» Goal of the exercise
Your answer must be the full listing, word for word, with no images in it.

BEGIN Material for this task

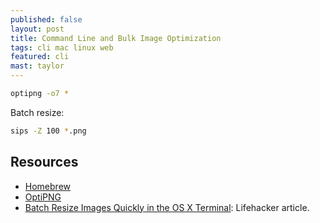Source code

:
 ```yaml
---
published: false
layout: post
title: Command Line and Bulk Image Optimization
tags: cli mac linux web
featured: cli
mast: taylor
---
```


```bash
optipng -o7 *
```

Batch resize:
```bash
sips -Z 100 *.png
```

## Resources

- [Homebrew]
- [OptiPNG]
- [Batch Resize Images Quickly in the OS X Terminal]: Lifehacker article.

[Homebrew]: https://brew.sh/
[OptiPNG]: http://optipng.sourceforge.net/
[Batch Resize Images Quickly in the OS X Terminal]: https://lifehacker.com/5962420/batch-resize-images-quickly-in-the-os-x-terminal
[How to Batch Rename Files on Mac OS X Easily from Finder]: http://osxdaily.com/2015/05/28/batch-rename-files-mac-os-x-finder/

END Material for this task

» Task result
Source code

:
 ```yaml
---
published: false
layout: post
title: Command Line and Bulk Image Optimization
tags: cli mac linux web
featured: cli
mast: taylor
---
```


```bash
optipng -o7 *
```

Batch resize:
```bash
sips -Z 100 *.png
```

## Resources

- [Homebrew]
- [OptiPNG]
- [Batch Resize Images Quickly in the OS X Terminal]: Lifehacker article.

[Homebrew]: https://brew.sh/
[OptiPNG]: http://optipng.sourceforge.net/
[Batch Resize Images Quickly in the OS X Terminal]: https://lifehacker.com/5962420/batch-resize-images-quickly-in-the-os-x-terminal
[How to Batch Rename Files on Mac OS X Easily from Finder]: http://osxdaily.com/2015/05/28/batch-rename-files-mac-os-x-finder/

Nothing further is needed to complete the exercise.